Interplay between spin-orbit coupling and correlation in transition metal materials

过渡金属材料中自旋轨道耦合与相关性之间的相互作用

• 批准号: 249762-2011
• 负责人: Kee, HaeYoung
• 金额: $ 1.24万
• 依托单位: University of Toronto
• 依托单位国家: 加拿大
• 项目类别: Discovery Grants Program - Individual
• 财政年份: 2015
• 资助国家: 加拿大
• 起止时间: 2015-01-01 至 2016-12-31
• 项目状态: 已结题
• 来源: https://www.nserc-crsng.gc.ca/ase-oro/Details-Detailles_eng.asp?id=570719
• 关键词: Interplay; between; spin; orbit; coupling

Transition metal compounds may offer multiple routes to new devices in a wide range of green technologies such as solid oxide fuel cells and lossless power transmission. The promise for these opportunities come from a variety of coexisting or interconnected phenomena that these materials often possess. In particular, transition metal compounds exhibit novel phenomena including multiferroicity, high temperature superconductivity, antiferromagnetism, and ferroelectricity. Despite the potential usefulness and ubiquity, the fundamental mechanisms behind these novel properties are not well understood. Theoretical studies on these systems have so far concentrated on strong interactions between electrons due to the localized nature of d-orbitals of transition metal elements, but did not treat other degrees of freedom such as spin-orbit coupling on an equal footing. For instance, while spin-orbit coupling has been recognized as an essential ingredient in spintronics, especially in semi-conductor materials, the corresponding effect in transition metal compounds has been largely ignored or treated perturbatively. Even though this may be a reasonable practice for 3d-shell transition metal systems, as the mass of transition metal elements become heavier (for example, 5d systems such as Re-, Os-, and Ir-based oxides), the spin-orbit coupling strength increases drastically. Thus, the diversity of collective phenomena discovered in these systems calls for more systematic theoretical studies as to how the interplay between spin-orbit coupling and correlations plays a role in the emergence of novel phases and its more practical applications. The goal of this proposal is to achieve a theoretical understanding of how the combination of spin-orbit coupling and electron-electron interactions determines the collective properties of transition metal compounds. The proposed research will advance our knowledge of fundamental properties of quantum materials and suggest directions to the discovery of new phases of matter. It will also open a new avenue for designing and developing advanced materials to serve in a full array of device applications.

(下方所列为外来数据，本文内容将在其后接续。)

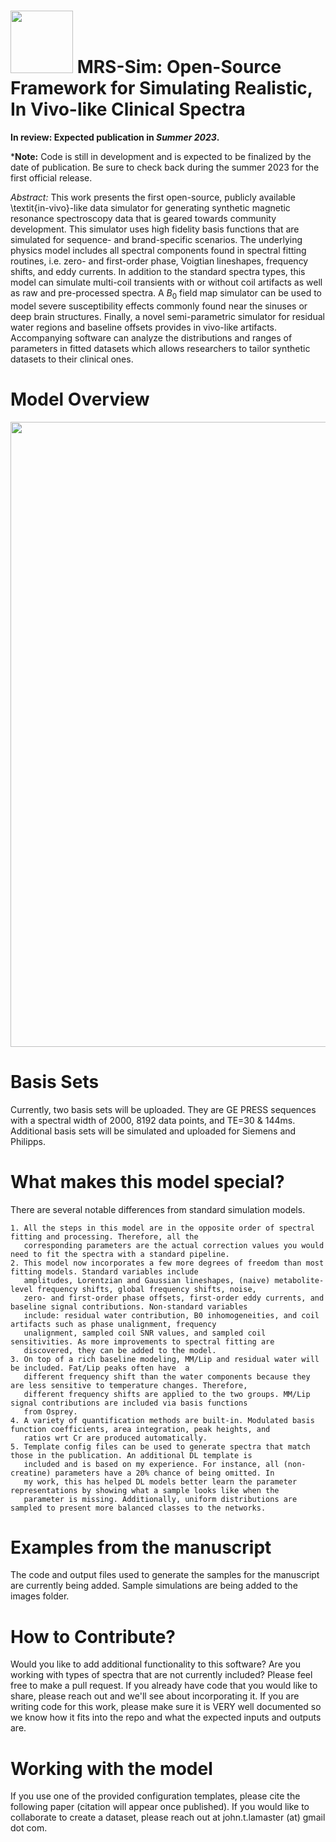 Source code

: # <img src="https://github.com/JohnLaMaster/MRS-Sim/assets/7785925/c9563f8a-0034-4edd-bf20-551dbe86c1ac" width="100"> MRS-Sim: Open-Source Framework for Simulating Realistic, In Vivo-like Clinical Spectra
**In review: Expected publication in _Summer 2023_.**

***Note:** Code is still in development and is expected to be finalized by the date of publication. Be sure to check back during the summer 2023 for the first official release.

_Abstract:_ This work presents the first open-source, publicly available \textit{in-vivo}-like data simulator for generating synthetic magnetic resonance spectroscopy data that is geared towards community development. This simulator uses high fidelity basis functions that are simulated for sequence- and brand-specific scenarios. The underlying physics model includes all spectral components found in spectral fitting routines, i.e. zero- and first-order phase, Voigtian lineshapes, frequency shifts, and eddy currents. In addition to the standard spectra types, this model can simulate multi-coil transients with or without coil artifacts as well as raw and pre-processed spectra. A $B_0$ field map simulator can be used to model severe susceptibility effects commonly found near the sinuses or deep brain structures. Finally, a novel semi-parametric simulator for residual water regions and baseline offsets provides in vivo-like artifacts. Accompanying software can analyze the distributions and ranges of parameters in fitted datasets which allows researchers to tailor synthetic datasets to their clinical ones.

# Model Overview
<img src="https://github.com/JohnLaMaster/MRS-Sim/assets/7785925/9b835e36-039a-49d1-aa91-da2adb28071e" width="1000">


# Basis Sets
Currently, two basis sets will be uploaded. They are GE PRESS sequences with a spectral width of 2000, 8192 data points, and TE=30 & 144ms. Additional basis sets will be simulated and uploaded for Siemens and Philipps.

# What makes this model special?
There are several notable differences from standard simulation models. 

    1. All the steps in this model are in the opposite order of spectral fitting and processing. Therefore, all the  
       corresponding parameters are the actual correction values you would need to fit the spectra with a standard pipeline.
    2. This model now incorporates a few more degrees of freedom than most fitting models. Standard variables include 
       amplitudes, Lorentzian and Gaussian lineshapes, (naive) metabolite-level frequency shifts, global frequency shifts, noise,
       zero- and first-order phase offsets, first-order eddy currents, and baseline signal contributions. Non-standard variables 
       include: residual water contribution, B0 inhomogeneities, and coil artifacts such as phase unalignment, frequency 
       unalignment, sampled coil SNR values, and sampled coil sensitivities. As more improvements to spectral fitting are 
       discovered, they can be added to the model.
    3. On top of a rich baseline modeling, MM/Lip and residual water will be included. Fat/Lip peaks often have  a
       different frequency shift than the water components because they are less sensitive to temperature changes. Therefore, 
       different frequency shifts are applied to the two groups. MM/Lip signal contributions are included via basis functions
       from Osprey.
    4. A variety of quantification methods are built-in. Modulated basis function coefficients, area integration, peak heights, and  
       ratios wrt Cr are produced automatically.      
    5. Template config files can be used to generate spectra that match those in the publication. An additional DL template is
       included and is based on my experience. For instance, all (non-creatine) parameters have a 20% chance of being omitted. In
       my work, this has helped DL models better learn the parameter representations by showing what a sample looks like when the 
       parameter is missing. Additionally, uniform distributions are sampled to present more balanced classes to the networks.

# Examples from the manuscript
The code and output files used to generate the samples for the manuscript are currently being added. Sample simulations are being added to the images folder.  

# How to Contribute?
Would you like to add additional functionality to this software? Are you working with types of spectra that are not currently included? Please feel free to make a pull request. If you already have code that you would like to share, please reach out and we'll see about incorporating it. If you are writing code for this work, please make sure it is VERY well documented so we know how it fits into the repo and what the expected inputs and outputs are.

# Working with the model
If you use one of the provided configuration templates, please cite the following paper (citation will appear once published). If you would like to collaborate to create a dataset, please reach out at john.t.lamaster (at) gmail dot com.


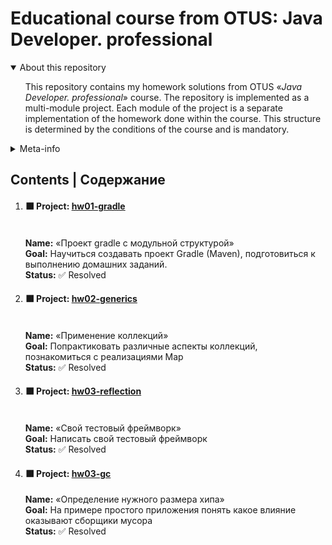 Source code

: <!DOCTYPE html>
<html lang="en">
<head>
    <meta charset="UTF-8">
</head>
<body>
<div class="main-content">
    <h1>Educational course from OTUS: Java Developer. professional</h1>
    <div class="about-repository">
        <details open>
            <summary>
                About this repository
            </summary>
            <ul>
                <p>
                    This repository contains my homework solutions from OTUS «<i>Java Developer. professional</i>» 
                    course. The repository is implemented as a multi-module project. Each module of the project is a
                    separate implementation of the homework done within the course.
                    This structure is determined by the conditions of the course and is mandatory.
                </p>
            </ul>
        </details>
    </div>
    <div class="about-repository">
        <details>
            <summary>
                Meta-info
            </summary>
            <ul>
                <b>Educational aim:</b> professional development
                <br><b>Duration:</b> (28.03.22 – 09.10.22) 7 months, 12 day
                <br><b>Course page:</b> <a href="https://otus.ru/lessons/java-professional/">otus java-professional</a>
                <br><b>Teaching Staff:</b>
                <ul>
                    <li>Сергей Петрелевич</li>
                    <li>Стрекалов Павел</li>
                    <li>Александр Оруджев</li>
                    <li>Вячеслав Лапин</li>
                    <li>Виталий Куценко</li>
                </ul>
            </ul>
        </details>
    </div>
    <div class="index">
        <h2>Contents | Содержание </h2>
        <ol>
            <li>
                <h4>⬛ Project: 
                    <a href="https://github.com/makhlov/2022-03-otus-java-makhlov/tree/main/hw01-gradle">
                         hw01-gradle
                    </a>
                </h4>
                <img src="https://img.shields.io/badge/Template project-informational?style=flat&color=white" alt=""/>
                <img src="https://img.shields.io/badge/Gradle-informational?style=flat&color=white" alt=""/>
                <img src="https://img.shields.io/badge/Guava-informational?style=flat&color=white" alt=""/>
                <br><b>Name:</b> «‎Проект gradle с модульной структурой»
                <br><b>Goal:</b> Научиться создавать проект Gradle (Maven), подготовиться к выполнению домашних заданий.
                <br><b>Status:</b> ✅ Resolved
            </li>
            <li>
                <h4>⬛ Project: 
                    <a href="https://github.com/makhlov/2022-03-otus-java-makhlov/tree/main/hw02-generics">
                         hw02-generics
                    </a>
                </h4>
                <img src="https://img.shields.io/badge/Collections-informational?style=flat&color=white" alt=""/>
                <img src="https://img.shields.io/badge/Generics-informational?style=flat&color=white" alt=""/>
                <br><b>Name:</b> «‎Применение коллекций»
                <br><b>Goal:</b> Попрактиковать различные аспекты коллекций, познакомиться с реализациями Map
                <br><b>Status:</b> ✅ Resolved
            </li>
            <li>
                <h4>⬛ Project: 
                    <a href="https://github.com/makhlov/2022-03-otus-java-makhlov/tree/main/hw03-reflection">
                         hw03-reflection
                    </a>
                </h4>
                <img src="https://img.shields.io/badge/Reflection_API-informational?style=flat&color=white" alt=""/>
                <img src="https://img.shields.io/badge/Annotation-informational?style=flat&color=white" alt=""/>
                <br><b>Name:</b> «‎Свой тестовый фреймворк»
                <br><b>Goal:</b> Написать свой тестовый фреймворк
                <br><b>Status:</b> ✅ Resolved
            </li>
            <li>
                <h4>⬛ Project: 
                    <a href="https://github.com/makhlov/2022-03-otus-java-makhlov/tree/main/hw04-gc">
                         hw03-gc
                    </a>
                </h4>
                <img src="https://img.shields.io/badge/Garbage_Collector-informational?style=flat&color=white" alt=""/>
                <br><b>Name:</b> «‎Определение нужного размера хипа»
                <br><b>Goal:</b> На примере простого приложения понять какое влияние оказывают сборщики мусора
                <br><b>Status:</b> ✅ Resolved
            </li>   
        </ol>
    </div>
</div>
</body>
</html> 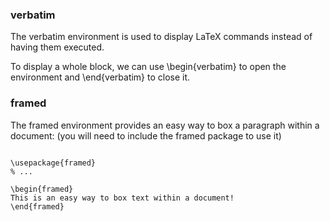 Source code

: ### verbatim

The verbatim environment is used to display LaTeX commands instead of having them executed.

To display a whole block, we can use \begin{verbatim} to open the environment and \end{verbatim} to close it.

### framed
The framed environment  provides an easy way to box a paragraph within a document:
(you will need to include the framed package to use it)

<pre><code>
\usepackage{framed}
% ...

\begin{framed}
This is an easy way to box text within a document!
\end{framed}
</code></pre>
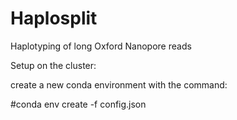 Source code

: # Haplosplit
Haplotyping of long Oxford Nanopore reads


Setup on the cluster:

create a new conda environment with the command:

#conda env create -f config.json
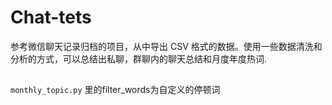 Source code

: # Chat-tets
参考微信聊天记录归档的项目，从中导出 CSV 格式的数据。使用一些数据清洗和分析的方式，可以总结出私聊，群聊内的聊天总结和月度年度热词.

## 
``monthly_topic.py`` 里的filter_words为自定义的停顿词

过渡金属化合物可以为各种绿色技术中的新设备提供多种途径，例如固体氧化物燃料电池和无损电力传输。这些机会的希望来自于这些材料通常具有的各种共存或相互关联的现象。 特别是，过渡金属化合物表现出新的现象，包括多铁性，高温超导性，反铁磁性和铁电性。 尽管潜在的有用性和普遍性，这些新特性背后的基本机制还没有得到很好的理解。 迄今为止，对这些系统的理论研究主要集中在由于过渡金属元素d轨道的定域性质而导致的电子之间的强相互作用上，但没有平等地对待其他自由度，如自旋轨道耦合。例如，虽然自旋-轨道耦合已被认为是自旋电子学中的基本成分，特别是在半导体材料中，但过渡金属化合物中的相应效应在很大程度上被忽略或微扰处理。尽管这对于3d-壳过渡金属系统可能是合理的实践，但是随着过渡金属元素的质量变得更重（例如，5d系统，诸如Re-、Os-和Ir-基氧化物），自旋-轨道耦合强度急剧增加。因此，在这些系统中发现的集体现象的多样性要求更系统的理论研究，如何自旋轨道耦合和相关性之间的相互作用在新阶段的出现及其更实际的应用中发挥作用。 该提案的目标是从理论上理解自旋-轨道耦合和电子-电子相互作用的组合如何决定过渡金属化合物的集体性质。拟议中的研究将推进我们对量子材料基本性质的认识，并为发现物质的新阶段指明方向。它还将为设计和开发先进材料开辟一条新的途径，以用于各种设备应用。